Mary Teresa Delahunty, English scholar and teacher: born Manchester 18 February 1916; OBE 2000; married 1939 Luke McGowan (two sons); died Stratford-upon-Avon, Warwickshire 22 August 2001.
Mary McGowan had a genius for friendship, a lifelong passion for the theatre, for literature and for literary scholarship, and a remarkable gift for the inspiring teaching of adult students.
She was born Mary Delahunty, one of six children, in Manchester in 1916; her formal education was broken off at the age of 15 when her father, a builder, died and she had to go out to work. A practising Roman Catholic with a strong streak of social idealism, she later joined a Distributist community in Northamptonshire. Then came the Second World War, marriage and service in the Land Army.
After the war, however, she was left to bring up two sons single-handed, having often a hard struggle to make ends meet. In the mid-1950s she returned to formal education, taking her O levels at the same time as her elder son, John, then going on to A levels and teacher training. In 1962, while teaching for the Inner London Education Authority in Tower Hamlets, she began studying part-time for a BA in English at Birkbeck College, successfully completing the course in 1966 aged 50. After a year's teaching at a Catholic school in Kenya, she became a lecturer in English at Shenstone Teachers' Training College in Worcestershire – later incorporated into North Worcestershire College, Bromsgrove – and continued there until she retired from full-time teaching in 1979.
During her time at Bromsgrove she managed, with characteristic energy, to complete, as a part-time graduate student at Birkbeck, her doctoral thesis "Pickwick and the Pirates" (on contemporary plagiarisms of Dickens).
In 1977 she moved to Stratford-upon-Avon in Warwickshire and her book-crammed flat overlooking the High Street became a hospitable venue both for her own extended family and for an ever-growing band of friends (her "pals") of many kinds – students, colleagues, neighbours, academics, actors. To quite a few younger actors she became a sort of combined mother/mentor figure, following their developing careers with the keenest interest. She took an MA in Shakespeare Studies at the Shakespeare Institute (submitting a thesis, "Charles Knight's Pictorial Edition of Shakespeare") and from 1983 to 1997 was a very active Secretary of the Shakespeare Club. She was also a long-serving member of the Birthday Celebrations Committee.
McGowan's personal educational history, together with the invigorating vitality of her personality, her infectious enthusiasm for literature, and her strong interest in people as individuals, made her exceptionally successful as a teacher of mature part-time students. The classes on Shakespeare, poetry and the Victorian novel that she taught, over many years, initially for Birmingham University's Extra-Mural Department and then for Warwick University's Department of Continuing Education, were invariably bursting at the seams with delighted students.
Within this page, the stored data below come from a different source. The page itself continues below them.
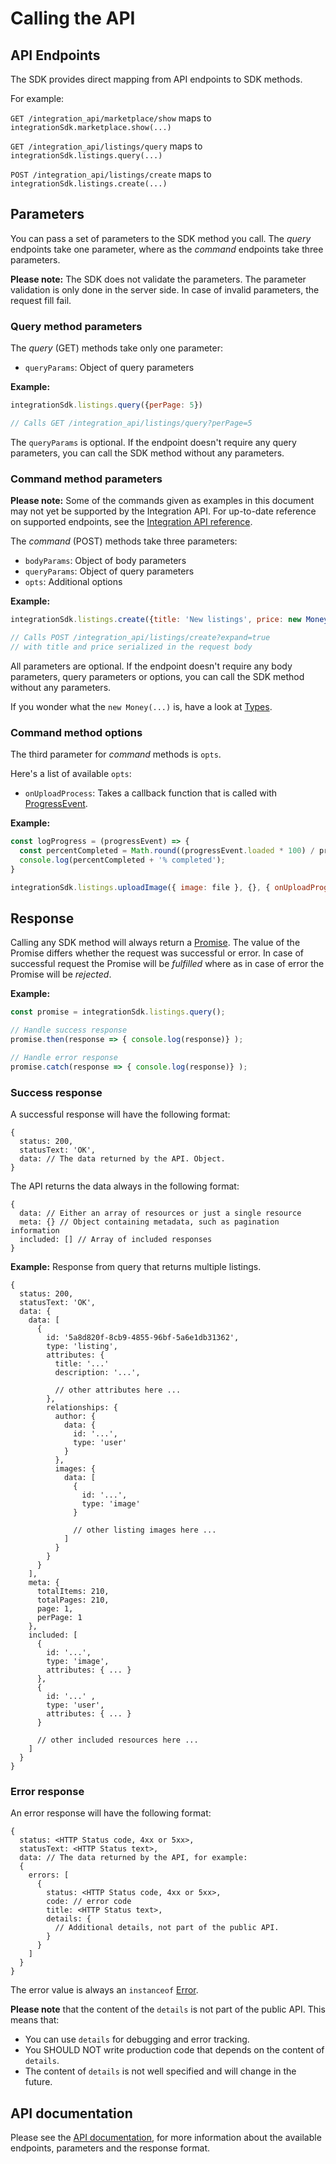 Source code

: # Calling the API

## API Endpoints

The SDK provides direct mapping from API endpoints to SDK methods.

For example:

`GET /integration_api/marketplace/show` maps to `integrationSdk.marketplace.show(...)`

`GET /integration_api/listings/query` maps to `integrationSdk.listings.query(...)`

 `POST /integration_api/listings/create` maps to `integrationSdk.listings.create(...)`

## Parameters

You can pass a set of parameters to the SDK method you call. The
*query* endpoints take one parameter, where as the *command* endpoints
take three parameters.

**Please note:** The SDK does not validate the parameters. The
parameter validation is only done in the server side. In case of
invalid parameters, the request fill fail.

### Query method parameters

The *query* (GET) methods take only one parameter:

* `queryParams`: Object of query parameters

**Example:**

```js
integrationSdk.listings.query({perPage: 5})

// Calls GET /integration_api/listings/query?perPage=5
```

The `queryParams` is optional. If the endpoint doesn't require any
query parameters, you can call the SDK method without any parameters.

### Command method parameters

**Please note:** Some of the commands given as examples in this document may not
yet be supported by the Integration API. For up-to-date reference on supported
endpoints, see the [Integration API
reference](https://www.sharetribe.com/api-reference/integration.html).

The *command* (POST) methods take three parameters:

* `bodyParams`: Object of body parameters
* `queryParams`: Object of query parameters
* `opts`: Additional options

**Example:**

```js
integrationSdk.listings.create({title: 'New listings', price: new Money(5000, 'USD')}, {expand: true});

// Calls POST /integration_api/listings/create?expand=true
// with title and price serialized in the request body
```

All parameters are optional. If the endpoint doesn't require any body
parameters, query parameters or options, you can call the SDK method
without any parameters.

If you wonder what the `new Money(...)` is, have a look at [Types](./types.md).

### Command method options

The third parameter for *command* methods is `opts`.

Here's a list of available `opts`:

* `onUploadProcess`: Takes a callback function that is called with [ProgressEvent](https://developer.mozilla.org/en-US/docs/Web/API/ProgressEvent).

**Example:**

```js
const logProgress = (progressEvent) => {
  const percentCompleted = Math.round((progressEvent.loaded * 100) / progressEvent.total);
  console.log(percentCompleted + '% completed');
}

integrationSdk.listings.uploadImage({ image: file }, {}, { onUploadProgress: logProgress })
```

## Response

Calling any SDK method will always return a [Promise](https://developer.mozilla.org/en-US/docs/Web/JavaScript/Reference/Global_Objects/Promise). The value of the Promise differs whether the request was successful or error. In case of successful request the Promise will be *fulfilled* where as in case of error the Promise will be *rejected*.

**Example:**

```js
const promise = integrationSdk.listings.query();

// Handle success response
promise.then(response => { console.log(response)} );

// Handle error response
promise.catch(response => { console.log(response)} );
```

### Success response

A successful response will have the following format:

```
{
  status: 200,
  statusText: 'OK',
  data: // The data returned by the API. Object.
}
```

The API returns the data always in the following format:

```
{
  data: // Either an array of resources or just a single resource
  meta: {} // Object containing metadata, such as pagination information
  included: [] // Array of included responses
}
```

**Example:** Response from query that returns multiple listings.

```
{
  status: 200,
  statusText: 'OK',
  data: {
    data: [
      {
        id: '5a8d820f-8cb9-4855-96bf-5a6e1db31362',
        type: 'listing',
        attributes: {
          title: '...'
          description: '...',

          // other attributes here ...
        },
        relationships: {
          author: {
            data: {
              id: '...',
              type: 'user'
            }
          },
          images: {
            data: [
              {
                id: '...',
                type: 'image'
              }

              // other listing images here ...
            ]
          }
        }
      }
    ],
    meta: {
      totalItems: 210,
      totalPages: 210,
      page: 1,
      perPage: 1
    },
    included: [
      {
        id: '...',
        type: 'image',
        attributes: { ... }
      },
      {
        id: '...' ,
        type: 'user',
        attributes: { ... }
      }

      // other included resources here ...
    ]
  }
}
```

### Error response

An error response will have the following format:

```
{
  status: <HTTP Status code, 4xx or 5xx>,
  statusText: <HTTP Status text>,
  data: // The data returned by the API, for example:
  {
    errors: [
      {
        status: <HTTP Status code, 4xx or 5xx>,
        code: // error code
        title: <HTTP Status text>,
        details: {
          // Additional details, not part of the public API.
        }
      }
    ]
  }
}
```

The error value is always an `instanceof` [Error](https://developer.mozilla.org/en-US/docs/Web/JavaScript/Reference/Global_Objects/Error).

**Please note** that the content of the `details` is not part of the public API. This means that:

- You can use `details` for debugging and error tracking.
- You SHOULD NOT write production code that depends on the content of `details`.
- The content of `details` is not well specified and will change in the future.

## API documentation

Please see the [API documentation](https://www.sharetribe.com/api-reference/), for more information about the available endpoints, parameters and the response format.
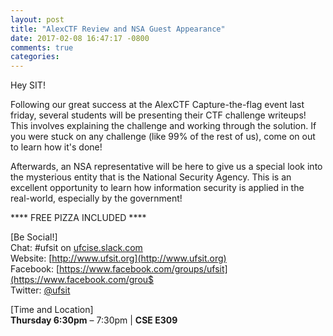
 ```yaml
---
layout: post
title: "AlexCTF Review and NSA Guest Appearance"
date: 2017-02-08 16:47:17 -0800
comments: true
categories: 
---
```


Hey SIT!

Following our great success at the AlexCTF Capture-the-flag event last friday, several students will be presenting their CTF challenge writeups! This involves explaining the challenge and working through the solution. If you were stuck on any challenge (like 99% of the rest of us), come on out to learn how it's done!

Afterwards, an NSA representative will be here to give us a special look into the mysterious entity that is the National Security Agency. This is an excellent opportunity to learn how information security is applied in the real-world, especially by the government!

**** FREE PIZZA INCLUDED ****

<!-- MORE -->

[Be Social!]  
Chat: #ufsit on [ufcise.slack.com](https://ufcise.slack.com)  
Website: [http://www.ufsit.org](http://www.ufsit.org)  
Facebook: [https://www.facebook.com/groups/ufsit](https://www.facebook.com/grou$  
Twitter: [@ufsit](https://twitter.com/ufsit)

[Time and Location]  
__Thursday 6:30pm__ – 7:30pm | __CSE E309__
She also tutored for many years on London University's Summer School for American, Commonwealth and European Students and was particularly good at nurturing and guiding students unfamilar with British culture and whose first language in many cases was not English.
McGowan went on teaching in Stratford for Warwick's Continuing Education Department well into her eighties, attracting and retaining classes of upwards of 40 strongly committed students. In the Millennium New Year Honours List she was appointed OBE for her outstanding services to adult education over more than 30 years.
Despite failing health (after 1999 she was largely confined to a wheelchair) she continued to be a zestful theatre-goer, Peter Barnes's Jubilee being the last RSC production she attended, and she continued also to be sought after by devoted students. Only 10 days or so before she died she chaired, in the sheltered-accommodation flat to which she had moved some time before, a discussion group on the poetry of D.H. Lawrence.
In her later years she became happily associated with Auberon Waugh's Literary Review, serving for 10 years as a member of the poetry-judging panel and, in keeping with her festive nature, greatly enjoying the convivial lunches at which the judging took place. In this connection, as in her Stratford life, she numbered among her closest "pals" some highly distinguished people but in her readiness to be sympathetically interested, and her genuine loving-kindness, she was the same to everyone, never mind how famous or obscure.